Restate every line below word for word, but drop each picture.

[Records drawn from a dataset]
--------------------

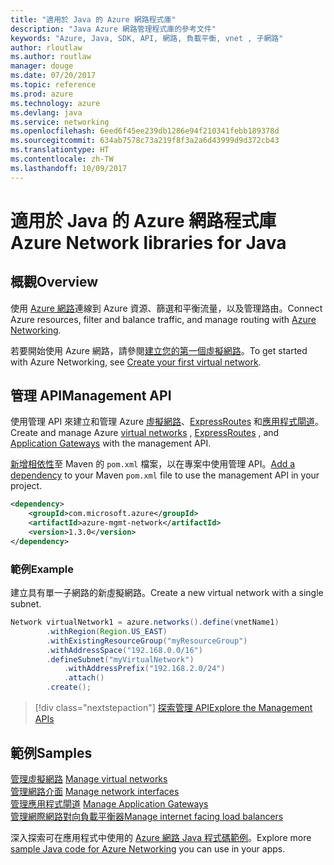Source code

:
 ```yaml
---
title: "適用於 Java 的 Azure 網路程式庫"
description: "Java Azure 網路管理程式庫的參考文件"
keywords: "Azure, Java, SDK, API, 網路, 負載平衡, vnet , 子網路"
author: rloutlaw
ms.author: routlaw
manager: douge
ms.date: 07/20/2017
ms.topic: reference
ms.prod: azure
ms.technology: azure
ms.devlang: java
ms.service: networking
ms.openlocfilehash: 6eed6f45ee239db1286e94f210341febb189378d
ms.sourcegitcommit: 634ab7578c73a219f8f3a2a6d43999d9d372cb43
ms.translationtype: HT
ms.contentlocale: zh-TW
ms.lasthandoff: 10/09/2017
---
```

# <a name="azure-network-libraries-for-java"></a><span data-ttu-id="41ca7-104">適用於 Java 的 Azure 網路程式庫</span><span class="sxs-lookup"><span data-stu-id="41ca7-104">Azure Network libraries for Java</span></span>

## <a name="overview"></a><span data-ttu-id="41ca7-105">概觀</span><span class="sxs-lookup"><span data-stu-id="41ca7-105">Overview</span></span>

<span data-ttu-id="41ca7-106">使用 [Azure 網路](/azure/networking/networking-overview)連線到 Azure 資源、篩選和平衡流量，以及管理路由。</span><span class="sxs-lookup"><span data-stu-id="41ca7-106">Connect Azure resources, filter and balance traffic, and manage routing with [Azure Networking](/azure/networking/networking-overview).</span></span>

<span data-ttu-id="41ca7-107">若要開始使用 Azure 網路，請參閱[建立您的第一個虛擬網路](/azure/virtual-network/virtual-network-get-started-vnet-subnet)。</span><span class="sxs-lookup"><span data-stu-id="41ca7-107">To get started with Azure Networking, see [Create your first virtual network](/azure/virtual-network/virtual-network-get-started-vnet-subnet).</span></span>

## <a name="management-api"></a><span data-ttu-id="41ca7-108">管理 API</span><span class="sxs-lookup"><span data-stu-id="41ca7-108">Management API</span></span>

<span data-ttu-id="41ca7-109">使用管理 API 來建立和管理 Azure [虛擬網路](/azure/virtual-network/virtual-networks-overview)、[ExpressRoutes](/azure/expressroute/) 和[應用程式閘道](/azure/application-gateway/)。</span><span class="sxs-lookup"><span data-stu-id="41ca7-109">Create and manage Azure [virtual networks](/azure/virtual-network/virtual-networks-overview) , [ExpressRoutes](/azure/expressroute/) , and [Application Gateways](/azure/application-gateway/) with the management API.</span></span>

<span data-ttu-id="41ca7-110">[新增相依性](https://maven.apache.org/guides/getting-started/index.html#How_do_I_use_external_dependencies)至 Maven 的 `pom.xml` 檔案，以在專案中使用管理 API。</span><span class="sxs-lookup"><span data-stu-id="41ca7-110">[Add a dependency](https://maven.apache.org/guides/getting-started/index.html#How_do_I_use_external_dependencies) to your Maven `pom.xml` file to use the management API in your project.</span></span>  

```XML
<dependency>
    <groupId>com.microsoft.azure</groupId>
    <artifactId>azure-mgmt-network</artifactId>
    <version>1.3.0</version>
</dependency>
```   

### <a name="example"></a><span data-ttu-id="41ca7-111">範例</span><span class="sxs-lookup"><span data-stu-id="41ca7-111">Example</span></span>

<span data-ttu-id="41ca7-112">建立具有單一子網路的新虛擬網路。</span><span class="sxs-lookup"><span data-stu-id="41ca7-112">Create a new virtual network with a single subnet.</span></span>

```java
Network virtualNetwork1 = azure.networks().define(vnetName1)
        .withRegion(Region.US_EAST)
        .withExistingResourceGroup("myResourceGroup")
        .withAddressSpace("192.168.0.0/16")
        .defineSubnet("myVirtualNetwork")
            .withAddressPrefix("192.168.2.0/24")
            .attach()
        .create();
```

> [!div class="nextstepaction"]
> [<span data-ttu-id="41ca7-113">探索管理 API</span><span class="sxs-lookup"><span data-stu-id="41ca7-113">Explore the Management APIs</span></span>](/java/api/overview/azure/networking/managementapi)

## <a name="samples"></a><span data-ttu-id="41ca7-114">範例</span><span class="sxs-lookup"><span data-stu-id="41ca7-114">Samples</span></span>

<span data-ttu-id="41ca7-115">[管理虛擬網路](https://github.com/Azure-Samples/network-java-manage-virtual-network) </span><span class="sxs-lookup"><span data-stu-id="41ca7-115">[Manage virtual networks](https://github.com/Azure-Samples/network-java-manage-virtual-network) </span></span>  
<span data-ttu-id="41ca7-116">[管理網路介面](https://github.com/Azure-Samples/network-java-manage-network-interface) </span><span class="sxs-lookup"><span data-stu-id="41ca7-116">[Manage network interfaces](https://github.com/Azure-Samples/network-java-manage-network-interface) </span></span>  
<span data-ttu-id="41ca7-117">[管理應用程式閘道](https://github.com/Azure-Samples/application-gateway-java-manage-simple-application-gateways) </span><span class="sxs-lookup"><span data-stu-id="41ca7-117">[Manage Application Gateways](https://github.com/Azure-Samples/application-gateway-java-manage-simple-application-gateways) </span></span>  
[<span data-ttu-id="41ca7-118">管理網際網路對向負載平衡器</span><span class="sxs-lookup"><span data-stu-id="41ca7-118">Manage internet facing load balancers</span></span>](https://github.com/Azure-Samples/network-java-manage-internet-facing-load-balancers)   

<span data-ttu-id="41ca7-119">深入探索可在應用程式中使用的 [Azure 網路 Java 程式碼範例](https://azure.microsoft.com/resources/samples/?platform=java&term=network)。</span><span class="sxs-lookup"><span data-stu-id="41ca7-119">Explore more [sample Java code for Azure Networking](https://azure.microsoft.com/resources/samples/?platform=java&term=network) you can use in your apps.</span></span>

--------------------

> **Task response**:
Source code

:
 ```yaml
---
title: "適用於 Java 的 Azure 網路程式庫"
description: "Java Azure 網路管理程式庫的參考文件"
keywords: "Azure, Java, SDK, API, 網路, 負載平衡, vnet , 子網路"
author: rloutlaw
ms.author: routlaw
manager: douge
ms.date: 07/20/2017
ms.topic: reference
ms.prod: azure
ms.technology: azure
ms.devlang: java
ms.service: networking
ms.openlocfilehash: 6eed6f45ee239db1286e94f210341febb189378d
ms.sourcegitcommit: 634ab7578c73a219f8f3a2a6d43999d9d372cb43
ms.translationtype: HT
ms.contentlocale: zh-TW
ms.lasthandoff: 10/09/2017
---
```

# <a name="azure-network-libraries-for-java"></a><span data-ttu-id="41ca7-104">適用於 Java 的 Azure 網路程式庫</span><span class="sxs-lookup"><span data-stu-id="41ca7-104">Azure Network libraries for Java</span></span>

## <a name="overview"></a><span data-ttu-id="41ca7-105">概觀</span><span class="sxs-lookup"><span data-stu-id="41ca7-105">Overview</span></span>

<span data-ttu-id="41ca7-106">使用 [Azure 網路](/azure/networking/networking-overview)連線到 Azure 資源、篩選和平衡流量，以及管理路由。</span><span class="sxs-lookup"><span data-stu-id="41ca7-106">Connect Azure resources, filter and balance traffic, and manage routing with [Azure Networking](/azure/networking/networking-overview).</span></span>

<span data-ttu-id="41ca7-107">若要開始使用 Azure 網路，請參閱[建立您的第一個虛擬網路](/azure/virtual-network/virtual-network-get-started-vnet-subnet)。</span><span class="sxs-lookup"><span data-stu-id="41ca7-107">To get started with Azure Networking, see [Create your first virtual network](/azure/virtual-network/virtual-network-get-started-vnet-subnet).</span></span>

## <a name="management-api"></a><span data-ttu-id="41ca7-108">管理 API</span><span class="sxs-lookup"><span data-stu-id="41ca7-108">Management API</span></span>

<span data-ttu-id="41ca7-109">使用管理 API 來建立和管理 Azure [虛擬網路](/azure/virtual-network/virtual-networks-overview)、[ExpressRoutes](/azure/expressroute/) 和[應用程式閘道](/azure/application-gateway/)。</span><span class="sxs-lookup"><span data-stu-id="41ca7-109">Create and manage Azure [virtual networks](/azure/virtual-network/virtual-networks-overview) , [ExpressRoutes](/azure/expressroute/) , and [Application Gateways](/azure/application-gateway/) with the management API.</span></span>

<span data-ttu-id="41ca7-110">[新增相依性](https://maven.apache.org/guides/getting-started/index.html#How_do_I_use_external_dependencies)至 Maven 的 `pom.xml` 檔案，以在專案中使用管理 API。</span><span class="sxs-lookup"><span data-stu-id="41ca7-110">[Add a dependency](https://maven.apache.org/guides/getting-started/index.html#How_do_I_use_external_dependencies) to your Maven `pom.xml` file to use the management API in your project.</span></span>  

```XML
<dependency>
    <groupId>com.microsoft.azure</groupId>
    <artifactId>azure-mgmt-network</artifactId>
    <version>1.3.0</version>
</dependency>
```   

### <a name="example"></a><span data-ttu-id="41ca7-111">範例</span><span class="sxs-lookup"><span data-stu-id="41ca7-111">Example</span></span>

<span data-ttu-id="41ca7-112">建立具有單一子網路的新虛擬網路。</span><span class="sxs-lookup"><span data-stu-id="41ca7-112">Create a new virtual network with a single subnet.</span></span>

```java
Network virtualNetwork1 = azure.networks().define(vnetName1)
        .withRegion(Region.US_EAST)
        .withExistingResourceGroup("myResourceGroup")
        .withAddressSpace("192.168.0.0/16")
        .defineSubnet("myVirtualNetwork")
            .withAddressPrefix("192.168.2.0/24")
            .attach()
        .create();
```

> [!div class="nextstepaction"]
> [<span data-ttu-id="41ca7-113">探索管理 API</span><span class="sxs-lookup"><span data-stu-id="41ca7-113">Explore the Management APIs</span></span>](/java/api/overview/azure/networking/managementapi)

## <a name="samples"></a><span data-ttu-id="41ca7-114">範例</span><span class="sxs-lookup"><span data-stu-id="41ca7-114">Samples</span></span>

<span data-ttu-id="41ca7-115">[管理虛擬網路](https://github.com/Azure-Samples/network-java-manage-virtual-network) </span><span class="sxs-lookup"><span data-stu-id="41ca7-115">[Manage virtual networks](https://github.com/Azure-Samples/network-java-manage-virtual-network) </span></span>  
<span data-ttu-id="41ca7-116">[管理網路介面](https://github.com/Azure-Samples/network-java-manage-network-interface) </span><span class="sxs-lookup"><span data-stu-id="41ca7-116">[Manage network interfaces](https://github.com/Azure-Samples/network-java-manage-network-interface) </span></span>  
<span data-ttu-id="41ca7-117">[管理應用程式閘道](https://github.com/Azure-Samples/application-gateway-java-manage-simple-application-gateways) </span><span class="sxs-lookup"><span data-stu-id="41ca7-117">[Manage Application Gateways](https://github.com/Azure-Samples/application-gateway-java-manage-simple-application-gateways) </span></span>  
[<span data-ttu-id="41ca7-118">管理網際網路對向負載平衡器</span><span class="sxs-lookup"><span data-stu-id="41ca7-118">Manage internet facing load balancers</span></span>](https://github.com/Azure-Samples/network-java-manage-internet-facing-load-balancers)   

<span data-ttu-id="41ca7-119">深入探索可在應用程式中使用的 [Azure 網路 Java 程式碼範例](https://azure.microsoft.com/resources/samples/?platform=java&term=network)。</span><span class="sxs-lookup"><span data-stu-id="41ca7-119">Explore more [sample Java code for Azure Networking](https://azure.microsoft.com/resources/samples/?platform=java&term=network) you can use in your apps.</span></span>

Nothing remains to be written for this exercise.